In fact the first of these clauses will never occur, unless you are both dogmatic and wrong. So from the in-the-moment perspective adding the first clause doesn’t change the desirability of the procedure. Of course stepping back from the decision, the existence of the first clause can make the situation better or worse. (Though if you are concerned that EDT behaves badly on inputs where it becomes certain about its own behavior, then you should expect it to make things better.)

Including this term puts us in basically the same situation discussed in section 1 where we are guaranteed to be uncertain about our own decision, though the uncertainty may only be about whether the “chicken clause” fires. For the reasons discussed in that section, the explicit chicken clause is probably unnecessary (though it depends on what the agent would choose to do if it entered an inconsistent epistemic state).

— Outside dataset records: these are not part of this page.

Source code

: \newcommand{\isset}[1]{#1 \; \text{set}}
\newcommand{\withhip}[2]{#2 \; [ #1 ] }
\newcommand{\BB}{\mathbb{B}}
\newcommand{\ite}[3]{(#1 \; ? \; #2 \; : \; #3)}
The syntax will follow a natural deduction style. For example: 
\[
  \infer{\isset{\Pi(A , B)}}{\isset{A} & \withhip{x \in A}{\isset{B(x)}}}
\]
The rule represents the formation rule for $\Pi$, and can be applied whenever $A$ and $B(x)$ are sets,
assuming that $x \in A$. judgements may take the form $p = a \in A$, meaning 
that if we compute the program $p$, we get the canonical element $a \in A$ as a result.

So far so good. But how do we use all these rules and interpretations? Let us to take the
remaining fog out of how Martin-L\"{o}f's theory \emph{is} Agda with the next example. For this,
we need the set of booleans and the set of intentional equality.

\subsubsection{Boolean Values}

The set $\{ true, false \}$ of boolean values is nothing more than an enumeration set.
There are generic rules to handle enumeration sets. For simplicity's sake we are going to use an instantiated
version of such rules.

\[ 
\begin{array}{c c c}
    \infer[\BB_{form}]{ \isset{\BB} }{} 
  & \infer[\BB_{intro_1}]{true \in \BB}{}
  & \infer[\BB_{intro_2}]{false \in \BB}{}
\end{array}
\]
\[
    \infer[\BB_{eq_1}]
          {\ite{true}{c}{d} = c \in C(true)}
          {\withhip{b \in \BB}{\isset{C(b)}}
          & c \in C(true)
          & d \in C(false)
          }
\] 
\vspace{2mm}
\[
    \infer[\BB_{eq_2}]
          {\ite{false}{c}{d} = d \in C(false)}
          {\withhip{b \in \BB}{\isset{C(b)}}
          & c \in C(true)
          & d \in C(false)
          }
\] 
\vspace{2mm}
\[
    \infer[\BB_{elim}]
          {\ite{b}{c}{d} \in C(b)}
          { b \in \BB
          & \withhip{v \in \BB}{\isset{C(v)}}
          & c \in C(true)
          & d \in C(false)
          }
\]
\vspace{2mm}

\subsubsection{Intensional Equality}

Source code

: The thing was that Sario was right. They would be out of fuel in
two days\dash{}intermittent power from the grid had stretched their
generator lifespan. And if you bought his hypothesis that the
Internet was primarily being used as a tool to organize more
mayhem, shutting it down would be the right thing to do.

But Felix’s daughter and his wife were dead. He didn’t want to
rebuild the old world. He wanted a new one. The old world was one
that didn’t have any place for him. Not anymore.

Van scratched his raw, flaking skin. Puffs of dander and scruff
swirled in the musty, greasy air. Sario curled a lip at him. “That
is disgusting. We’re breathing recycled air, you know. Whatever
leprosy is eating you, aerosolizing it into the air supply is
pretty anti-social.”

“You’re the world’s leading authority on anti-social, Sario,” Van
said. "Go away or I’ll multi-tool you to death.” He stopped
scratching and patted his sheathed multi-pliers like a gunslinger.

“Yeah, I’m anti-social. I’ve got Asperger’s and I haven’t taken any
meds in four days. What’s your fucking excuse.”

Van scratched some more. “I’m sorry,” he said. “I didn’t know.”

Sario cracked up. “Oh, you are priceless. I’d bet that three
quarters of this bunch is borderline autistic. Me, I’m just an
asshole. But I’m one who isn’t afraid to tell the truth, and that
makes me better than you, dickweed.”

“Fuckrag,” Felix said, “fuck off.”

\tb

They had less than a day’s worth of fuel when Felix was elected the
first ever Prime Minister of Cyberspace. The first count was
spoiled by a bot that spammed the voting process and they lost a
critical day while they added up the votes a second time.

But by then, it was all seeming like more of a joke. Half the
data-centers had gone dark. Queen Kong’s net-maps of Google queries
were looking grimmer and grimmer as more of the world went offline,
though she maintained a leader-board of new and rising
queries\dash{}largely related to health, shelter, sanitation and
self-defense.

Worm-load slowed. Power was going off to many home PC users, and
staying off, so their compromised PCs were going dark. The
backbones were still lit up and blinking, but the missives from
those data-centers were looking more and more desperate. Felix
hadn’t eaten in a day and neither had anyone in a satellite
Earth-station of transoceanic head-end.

If this term is necessary in order to avoid conditioning-on-impossibilities, a CDT-proponent might argue:

Sure, there is an “EDT-like” procedure that is immune to conditioning-on-impossibilities, but that procedure is no longer natural, so it’s on weaker philosophical footing than EDT.

I agree that adding the chicken rule puts EDT on weaker philosophical footing, since it makes the procedure more complex and we don’t have any strong argument for why we should do it once actually faced with a decision.

However, aside from the human intuition in favor of causal intervention, the chicken rule is no stranger than the arbitrary causal surgery required by CDT (and it’s certainly a simpler procedure). Moreover, the positive argument for EDT still applies to EDT-with-chicken—in the case that always actually happens, where the chicken rule doesn’t fire, EDT is still correctly capturing the decision while CDT is doing something arbitrary.

I think that the main reason to prefer CDT over EDT-with-chicken is the same as the main reason to prefer CDT over EDT—namely the intuition that causal interventions are what matter. But those intuitions are debunked for the same reasons as intuitions about CDT vs. EDT. (In fact it’s even starker: evolution never encountered the situation where an agent had 100% confidence about its own decision, and that case exhibits completely different behavior than 99.999% confidence, so intuitions produced by evolution should be particularly meaningless for evaluating arguments about such cases.)

#### 5. In bad cases EDT degrades to CDT, but that’s no argument for CDT

Some of the arguments I’ve made would imply that EDT agents can’t be perfectly confident about their own decisions. But there can still be situations where they are very confident about their decisions, and their remaining uncertainty is kind of weird.

In some unfortunate situations this could result in CDT-like behavior. I regard this as a negative feature of EDT, because I think CDT is often straightforwardly wrong. But I don’t think you can view “EDT sometimes does the same thing as CDT” as an argument for CDT!